▶ _Input data_
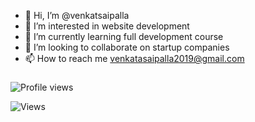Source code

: - 👋 Hi, I’m @venkatsaipalla
- 👀 I’m interested in website development
- 🌱 I’m currently learning full development course
- 💞️ I’m looking to collaborate on startup companies
- 📫 How to reach me venkatasaipalla2019@gmail.com

###
![Profile views](https://gpvc.arturio.dev/venkatsaipallavenkatsaipalla)


![Views](https://github-readme-stats.vercel.app/api?username=venkatsaipalla&show_icons=true)


<!---
venkatsaipalla/venkatsaipalla is a ✨ special ✨ repository because its `README.md` (this file) appears on your GitHub profile.
You can click the Preview link to take a look at your changes.
--->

▶ _Work instructions_
Copy the records above exactly, starting at the line that contains "- 🌱 I’m currently" and ending at the last line, and leave out all earlier lines.

▶ _Exercise response_
- 🌱 I’m currently learning full development course
- 💞️ I’m looking to collaborate on startup companies
- 📫 How to reach me venkatasaipalla2019@gmail.com

###
![Profile views](https://gpvc.arturio.dev/venkatsaipallavenkatsaipalla)


![Views](https://github-readme-stats.vercel.app/api?username=venkatsaipalla&show_icons=true)


<!---
venkatsaipalla/venkatsaipalla is a ✨ special ✨ repository because its `README.md` (this file) appears on your GitHub profile.
You can click the Preview link to take a look at your changes.
--->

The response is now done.